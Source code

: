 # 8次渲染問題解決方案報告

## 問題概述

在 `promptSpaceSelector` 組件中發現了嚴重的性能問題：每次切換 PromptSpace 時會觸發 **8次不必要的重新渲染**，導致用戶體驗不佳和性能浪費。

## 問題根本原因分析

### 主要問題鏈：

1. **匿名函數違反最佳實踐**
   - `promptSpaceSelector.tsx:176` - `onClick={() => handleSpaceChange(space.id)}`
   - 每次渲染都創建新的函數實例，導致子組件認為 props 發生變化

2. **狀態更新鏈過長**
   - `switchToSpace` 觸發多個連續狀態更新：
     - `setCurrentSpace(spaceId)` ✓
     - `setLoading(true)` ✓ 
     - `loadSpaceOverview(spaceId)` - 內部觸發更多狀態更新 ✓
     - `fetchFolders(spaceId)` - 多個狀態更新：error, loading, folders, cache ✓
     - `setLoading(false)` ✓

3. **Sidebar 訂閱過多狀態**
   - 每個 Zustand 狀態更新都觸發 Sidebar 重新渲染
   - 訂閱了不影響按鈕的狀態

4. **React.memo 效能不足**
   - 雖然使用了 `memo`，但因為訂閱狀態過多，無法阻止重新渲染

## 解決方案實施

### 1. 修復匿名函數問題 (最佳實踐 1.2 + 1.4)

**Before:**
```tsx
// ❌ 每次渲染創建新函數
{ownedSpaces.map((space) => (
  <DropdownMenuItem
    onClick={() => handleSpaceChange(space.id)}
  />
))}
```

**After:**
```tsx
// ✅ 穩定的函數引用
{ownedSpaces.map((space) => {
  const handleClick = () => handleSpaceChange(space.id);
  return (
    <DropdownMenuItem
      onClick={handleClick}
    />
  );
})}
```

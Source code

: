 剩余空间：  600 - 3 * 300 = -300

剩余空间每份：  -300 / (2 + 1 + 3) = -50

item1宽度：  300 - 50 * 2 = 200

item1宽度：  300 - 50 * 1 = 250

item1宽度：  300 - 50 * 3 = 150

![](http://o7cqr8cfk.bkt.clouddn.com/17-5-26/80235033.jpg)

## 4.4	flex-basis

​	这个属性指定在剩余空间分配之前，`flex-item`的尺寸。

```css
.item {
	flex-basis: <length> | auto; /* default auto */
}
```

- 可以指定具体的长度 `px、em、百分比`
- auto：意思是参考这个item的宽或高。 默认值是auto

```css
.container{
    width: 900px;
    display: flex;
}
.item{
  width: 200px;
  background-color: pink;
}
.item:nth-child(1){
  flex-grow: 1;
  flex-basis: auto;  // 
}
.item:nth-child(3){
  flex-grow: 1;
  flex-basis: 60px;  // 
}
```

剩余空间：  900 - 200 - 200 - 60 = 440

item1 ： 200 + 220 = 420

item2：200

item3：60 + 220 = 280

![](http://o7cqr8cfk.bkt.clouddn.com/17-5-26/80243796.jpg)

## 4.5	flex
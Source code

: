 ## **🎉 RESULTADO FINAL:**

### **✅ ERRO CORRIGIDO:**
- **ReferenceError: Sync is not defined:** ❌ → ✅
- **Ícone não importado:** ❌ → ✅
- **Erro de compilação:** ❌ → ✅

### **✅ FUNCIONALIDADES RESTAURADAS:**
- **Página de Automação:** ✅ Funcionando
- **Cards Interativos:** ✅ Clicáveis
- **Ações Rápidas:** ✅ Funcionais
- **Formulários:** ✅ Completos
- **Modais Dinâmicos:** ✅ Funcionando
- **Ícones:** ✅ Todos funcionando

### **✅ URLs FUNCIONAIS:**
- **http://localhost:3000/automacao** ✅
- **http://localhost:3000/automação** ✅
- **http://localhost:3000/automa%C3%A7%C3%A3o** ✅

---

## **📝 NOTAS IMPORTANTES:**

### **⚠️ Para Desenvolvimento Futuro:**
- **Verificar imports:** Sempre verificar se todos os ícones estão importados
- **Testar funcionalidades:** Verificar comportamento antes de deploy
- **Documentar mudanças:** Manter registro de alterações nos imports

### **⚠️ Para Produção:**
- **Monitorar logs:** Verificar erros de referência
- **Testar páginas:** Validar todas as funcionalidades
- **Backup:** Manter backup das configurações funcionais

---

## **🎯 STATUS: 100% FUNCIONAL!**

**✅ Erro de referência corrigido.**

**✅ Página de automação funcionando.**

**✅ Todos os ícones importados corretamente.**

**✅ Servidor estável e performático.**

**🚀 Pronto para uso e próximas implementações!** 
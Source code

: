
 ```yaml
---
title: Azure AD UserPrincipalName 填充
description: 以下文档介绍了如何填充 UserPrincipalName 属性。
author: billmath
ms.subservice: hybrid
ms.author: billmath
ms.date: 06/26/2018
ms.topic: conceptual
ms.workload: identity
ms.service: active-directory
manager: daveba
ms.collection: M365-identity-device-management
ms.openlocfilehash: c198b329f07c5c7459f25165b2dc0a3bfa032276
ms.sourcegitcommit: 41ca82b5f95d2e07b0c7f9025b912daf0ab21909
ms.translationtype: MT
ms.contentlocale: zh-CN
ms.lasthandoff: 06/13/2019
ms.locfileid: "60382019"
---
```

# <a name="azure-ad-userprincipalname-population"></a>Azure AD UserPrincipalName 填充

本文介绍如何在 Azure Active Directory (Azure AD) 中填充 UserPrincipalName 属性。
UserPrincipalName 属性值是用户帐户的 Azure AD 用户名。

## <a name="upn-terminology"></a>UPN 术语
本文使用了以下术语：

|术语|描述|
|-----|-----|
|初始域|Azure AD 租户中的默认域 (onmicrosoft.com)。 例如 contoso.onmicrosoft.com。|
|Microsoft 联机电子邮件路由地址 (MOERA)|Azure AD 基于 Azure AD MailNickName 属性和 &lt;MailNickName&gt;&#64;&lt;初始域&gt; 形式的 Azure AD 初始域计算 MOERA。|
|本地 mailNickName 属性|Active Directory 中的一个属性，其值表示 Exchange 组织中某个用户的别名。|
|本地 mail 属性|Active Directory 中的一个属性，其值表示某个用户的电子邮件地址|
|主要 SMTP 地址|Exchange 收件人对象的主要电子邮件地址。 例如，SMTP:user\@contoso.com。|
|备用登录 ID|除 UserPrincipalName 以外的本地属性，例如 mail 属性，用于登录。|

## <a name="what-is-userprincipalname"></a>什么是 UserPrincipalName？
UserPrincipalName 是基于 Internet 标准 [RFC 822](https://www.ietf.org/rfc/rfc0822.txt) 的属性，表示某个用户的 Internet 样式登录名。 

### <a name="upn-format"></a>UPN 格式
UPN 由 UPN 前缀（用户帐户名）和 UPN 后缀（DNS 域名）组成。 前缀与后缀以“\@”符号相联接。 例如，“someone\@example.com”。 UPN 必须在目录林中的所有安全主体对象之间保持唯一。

**Work instruction:** So that no detail is lost, give every line of the data again exactly.

**Task result:**
Source code

: # 8次渲染問題解決方案報告

## 問題概述

在 `promptSpaceSelector` 組件中發現了嚴重的性能問題：每次切換 PromptSpace 時會觸發 **8次不必要的重新渲染**，導致用戶體驗不佳和性能浪費。

## 問題根本原因分析

### 主要問題鏈：

1. **匿名函數違反最佳實踐**
   - `promptSpaceSelector.tsx:176` - `onClick={() => handleSpaceChange(space.id)}`
   - 每次渲染都創建新的函數實例，導致子組件認為 props 發生變化

2. **狀態更新鏈過長**
   - `switchToSpace` 觸發多個連續狀態更新：
     - `setCurrentSpace(spaceId)` ✓
     - `setLoading(true)` ✓ 
     - `loadSpaceOverview(spaceId)` - 內部觸發更多狀態更新 ✓
     - `fetchFolders(spaceId)` - 多個狀態更新：error, loading, folders, cache ✓
     - `setLoading(false)` ✓

3. **Sidebar 訂閱過多狀態**
   - 每個 Zustand 狀態更新都觸發 Sidebar 重新渲染
   - 訂閱了不影響按鈕的狀態

4. **React.memo 效能不足**
   - 雖然使用了 `memo`，但因為訂閱狀態過多，無法阻止重新渲染

## 解決方案實施

### 1. 修復匿名函數問題 (最佳實踐 1.2 + 1.4)

**Before:**
```tsx
// ❌ 每次渲染創建新函數
{ownedSpaces.map((space) => (
  <DropdownMenuItem
    onClick={() => handleSpaceChange(space.id)}
  />
))}
```

**After:**
```tsx
// ✅ 穩定的函數引用
{ownedSpaces.map((space) => {
  const handleClick = () => handleSpaceChange(space.id);
  return (
    <DropdownMenuItem
      onClick={handleClick}
    />
  );
})}
```

Source code

: 剩余空间：  600 - 3 * 300 = -300

剩余空间每份：  -300 / (2 + 1 + 3) = -50

item1宽度：  300 - 50 * 2 = 200

item1宽度：  300 - 50 * 1 = 250

item1宽度：  300 - 50 * 3 = 150

![](http://o7cqr8cfk.bkt.clouddn.com/17-5-26/80235033.jpg)

## 4.4	flex-basis

​	这个属性指定在剩余空间分配之前，`flex-item`的尺寸。

```css
.item {
	flex-basis: <length> | auto; /* default auto */
}
```

- 可以指定具体的长度 `px、em、百分比`
- auto：意思是参考这个item的宽或高。 默认值是auto

```css
.container{
    width: 900px;
    display: flex;
}
.item{
  width: 200px;
  background-color: pink;
}
.item:nth-child(1){
  flex-grow: 1;
  flex-basis: auto;  // 
}
.item:nth-child(3){
  flex-grow: 1;
  flex-basis: 60px;  // 
}
```

剩余空间：  900 - 200 - 200 - 60 = 440

item1 ： 200 + 220 = 420

item2：200

item3：60 + 220 = 280

![](http://o7cqr8cfk.bkt.clouddn.com/17-5-26/80243796.jpg)

## 4.5	flex
Source code

: ## **🎉 RESULTADO FINAL:**

### **✅ ERRO CORRIGIDO:**
- **ReferenceError: Sync is not defined:** ❌ → ✅
- **Ícone não importado:** ❌ → ✅
- **Erro de compilação:** ❌ → ✅

### **✅ FUNCIONALIDADES RESTAURADAS:**
- **Página de Automação:** ✅ Funcionando
- **Cards Interativos:** ✅ Clicáveis
- **Ações Rápidas:** ✅ Funcionais
- **Formulários:** ✅ Completos
- **Modais Dinâmicos:** ✅ Funcionando
- **Ícones:** ✅ Todos funcionando

### **✅ URLs FUNCIONAIS:**
- **http://localhost:3000/automacao** ✅
- **http://localhost:3000/automação** ✅
- **http://localhost:3000/automa%C3%A7%C3%A3o** ✅

---

## **📝 NOTAS IMPORTANTES:**

### **⚠️ Para Desenvolvimento Futuro:**
- **Verificar imports:** Sempre verificar se todos os ícones estão importados
- **Testar funcionalidades:** Verificar comportamento antes de deploy
- **Documentar mudanças:** Manter registro de alterações nos imports

### **⚠️ Para Produção:**
- **Monitorar logs:** Verificar erros de referência
- **Testar páginas:** Validar todas as funcionalidades
- **Backup:** Manter backup das configurações funcionais

---

## **🎯 STATUS: 100% FUNCIONAL!**

**✅ Erro de referência corrigido.**

**✅ Página de automação funcionando.**

**✅ Todos os ícones importados corretamente.**

**✅ Servidor estável e performático.**

**🚀 Pronto para uso e próximas implementações!** 
Source code

:
 ```yaml
---
title: Azure AD UserPrincipalName 填充
description: 以下文档介绍了如何填充 UserPrincipalName 属性。
author: billmath
ms.subservice: hybrid
ms.author: billmath
ms.date: 06/26/2018
ms.topic: conceptual
ms.workload: identity
ms.service: active-directory
manager: daveba
ms.collection: M365-identity-device-management
ms.openlocfilehash: c198b329f07c5c7459f25165b2dc0a3bfa032276
ms.sourcegitcommit: 41ca82b5f95d2e07b0c7f9025b912daf0ab21909
ms.translationtype: MT
ms.contentlocale: zh-CN
ms.lasthandoff: 06/13/2019
ms.locfileid: "60382019"
---
```

# <a name="azure-ad-userprincipalname-population"></a>Azure AD UserPrincipalName 填充

本文介绍如何在 Azure Active Directory (Azure AD) 中填充 UserPrincipalName 属性。
UserPrincipalName 属性值是用户帐户的 Azure AD 用户名。

## <a name="upn-terminology"></a>UPN 术语
本文使用了以下术语：

|术语|描述|
|-----|-----|
|初始域|Azure AD 租户中的默认域 (onmicrosoft.com)。 例如 contoso.onmicrosoft.com。|
|Microsoft 联机电子邮件路由地址 (MOERA)|Azure AD 基于 Azure AD MailNickName 属性和 &lt;MailNickName&gt;&#64;&lt;初始域&gt; 形式的 Azure AD 初始域计算 MOERA。|
|本地 mailNickName 属性|Active Directory 中的一个属性，其值表示 Exchange 组织中某个用户的别名。|
|本地 mail 属性|Active Directory 中的一个属性，其值表示某个用户的电子邮件地址|
|主要 SMTP 地址|Exchange 收件人对象的主要电子邮件地址。 例如，SMTP:user\@contoso.com。|
|备用登录 ID|除 UserPrincipalName 以外的本地属性，例如 mail 属性，用于登录。|

## <a name="what-is-userprincipalname"></a>什么是 UserPrincipalName？
UserPrincipalName 是基于 Internet 标准 [RFC 822](https://www.ietf.org/rfc/rfc0822.txt) 的属性，表示某个用户的 Internet 样式登录名。 

### <a name="upn-format"></a>UPN 格式
UPN 由 UPN 前缀（用户帐户名）和 UPN 后缀（DNS 域名）组成。 前缀与后缀以“\@”符号相联接。 例如，“someone\@example.com”。 UPN 必须在目录林中的所有安全主体对象之间保持唯一。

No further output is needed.